:: What needs to be done ::
For each line below that contains the word "challenge", make a copy.

[Plain-text document sources]
-.-.-

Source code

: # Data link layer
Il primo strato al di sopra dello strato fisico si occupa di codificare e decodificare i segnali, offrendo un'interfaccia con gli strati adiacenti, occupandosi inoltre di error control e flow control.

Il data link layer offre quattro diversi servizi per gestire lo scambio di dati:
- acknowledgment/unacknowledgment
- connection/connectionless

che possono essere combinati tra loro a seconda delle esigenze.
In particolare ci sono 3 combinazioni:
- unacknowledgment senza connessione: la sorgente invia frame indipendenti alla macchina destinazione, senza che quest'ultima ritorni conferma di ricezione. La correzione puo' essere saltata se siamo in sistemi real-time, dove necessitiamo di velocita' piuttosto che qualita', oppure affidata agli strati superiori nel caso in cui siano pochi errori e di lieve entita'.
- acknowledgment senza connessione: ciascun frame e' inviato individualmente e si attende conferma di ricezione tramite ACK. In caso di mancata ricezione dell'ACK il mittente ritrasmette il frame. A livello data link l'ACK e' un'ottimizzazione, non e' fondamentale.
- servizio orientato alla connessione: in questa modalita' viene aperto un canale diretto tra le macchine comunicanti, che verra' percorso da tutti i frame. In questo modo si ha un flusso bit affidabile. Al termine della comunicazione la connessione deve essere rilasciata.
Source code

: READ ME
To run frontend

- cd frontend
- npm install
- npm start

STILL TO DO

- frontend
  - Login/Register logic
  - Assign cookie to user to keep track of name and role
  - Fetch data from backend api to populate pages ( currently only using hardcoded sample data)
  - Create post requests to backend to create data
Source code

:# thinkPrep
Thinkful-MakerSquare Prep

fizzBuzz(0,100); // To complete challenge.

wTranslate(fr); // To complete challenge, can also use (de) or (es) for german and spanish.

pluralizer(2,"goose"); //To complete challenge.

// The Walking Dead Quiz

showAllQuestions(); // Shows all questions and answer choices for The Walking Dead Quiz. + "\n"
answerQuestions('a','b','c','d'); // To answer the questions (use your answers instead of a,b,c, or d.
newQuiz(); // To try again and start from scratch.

-.-.-

:: Solution to this problem ::
fizzBuzz(0,100); // To complete challenge.
wTranslate(fr); // To complete challenge, can also use (de) or (es) for german and spanish.
pluralizer(2,"goose"); //To complete challenge.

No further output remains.